# [Extracted entries]
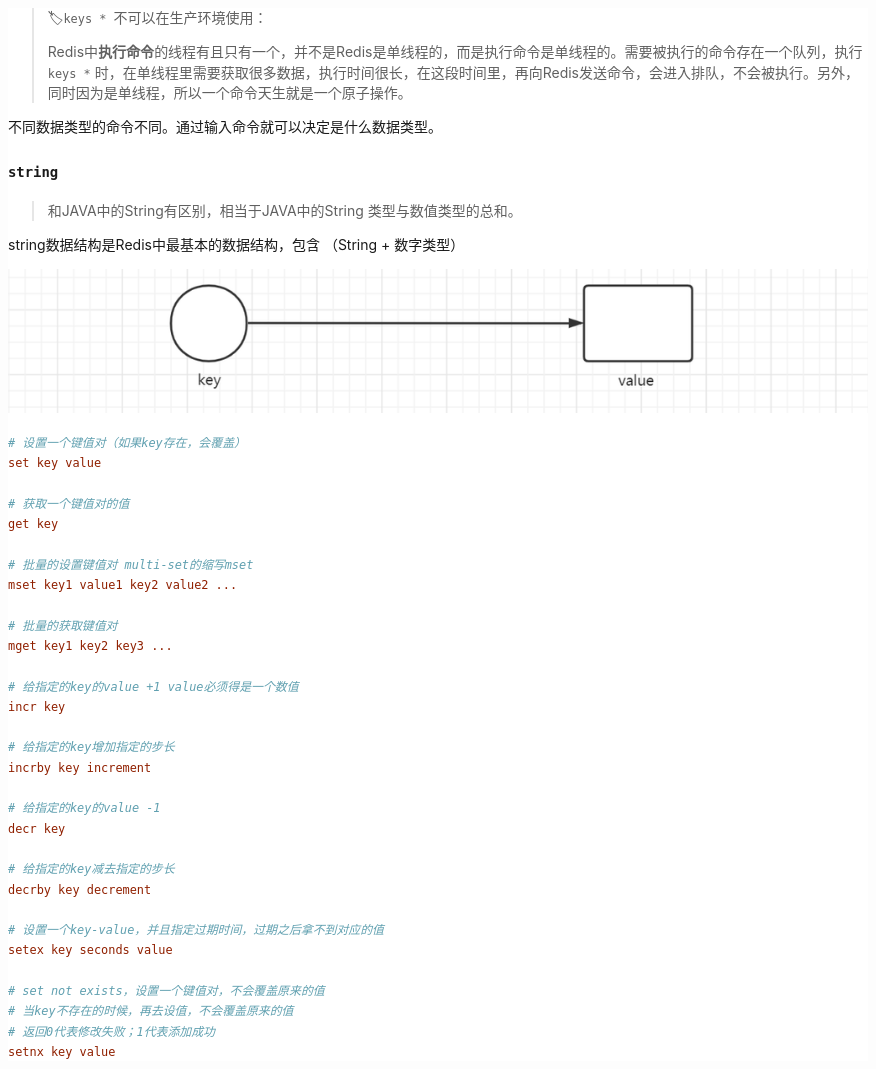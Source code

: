 >  🏷️`keys * `不可以在生产环境使用：
>
> Redis中**执行命令**的线程有且只有一个，并不是Redis是单线程的，而是执行命令是单线程的。需要被执行的命令存在一个队列，执行`keys *` 时，在单线程里需要获取很多数据，执行时间很长，在这段时间里，再向Redis发送命令，会进入排队，不会被执行。另外，同时因为是单线程，所以一个命令天生就是一个原子操作。

不同数据类型的命令不同。通过输入命令就可以决定是什么数据类型。

### `string`

> 和JAVA中的String有区别，相当于JAVA中的String 类型与数值类型的总和。

string数据结构是Redis中最基本的数据结构，包含 （String + 数字类型）

![image-20221020112310089](img/image-20221020112310089.png)

```ini
# 设置一个键值对（如果key存在，会覆盖）
set key value

# 获取一个键值对的值
get key

# 批量的设置键值对 multi-set的缩写mset
mset key1 value1 key2 value2 ...

# 批量的获取键值对
mget key1 key2 key3 ...

# 给指定的key的value +1 value必须得是一个数值
incr key

# 给指定的key增加指定的步长
incrby key increment

# 给指定的key的value -1
decr key

# 给指定的key减去指定的步长
decrby key decrement

# 设置一个key-value，并且指定过期时间，过期之后拿不到对应的值
setex key seconds value

# set not exists，设置一个键值对，不会覆盖原来的值
# 当key不存在的时候，再去设值，不会覆盖原来的值
# 返回0代表修改失败；1代表添加成功
setnx key value
```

# [Goal of the exercise]
Please output the material above unchanged, apart from removing the pictures.

# [Written answer]
Source code

: >  🏷️`keys * `不可以在生产环境使用：
>
> Redis中**执行命令**的线程有且只有一个，并不是Redis是单线程的，而是执行命令是单线程的。需要被执行的命令存在一个队列，执行`keys *` 时，在单线程里需要获取很多数据，执行时间很长，在这段时间里，再向Redis发送命令，会进入排队，不会被执行。另外，同时因为是单线程，所以一个命令天生就是一个原子操作。

不同数据类型的命令不同。通过输入命令就可以决定是什么数据类型。

### `string`

> 和JAVA中的String有区别，相当于JAVA中的String 类型与数值类型的总和。

string数据结构是Redis中最基本的数据结构，包含 （String + 数字类型）

![image-20221020112310089](img/image-20221020112310089.png)

```ini
# 设置一个键值对（如果key存在，会覆盖）
set key value

# 获取一个键值对的值
get key

# 批量的设置键值对 multi-set的缩写mset
mset key1 value1 key2 value2 ...

# 批量的获取键值对
mget key1 key2 key3 ...

# 给指定的key的value +1 value必须得是一个数值
incr key

# 给指定的key增加指定的步长
incrby key increment

# 给指定的key的value -1
decr key

# 给指定的key减去指定的步长
decrby key decrement

# 设置一个key-value，并且指定过期时间，过期之后拿不到对应的值
setex key seconds value

# set not exists，设置一个键值对，不会覆盖原来的值
# 当key不存在的时候，再去设值，不会覆盖原来的值
# 返回0代表修改失败；1代表添加成功
setnx key value
```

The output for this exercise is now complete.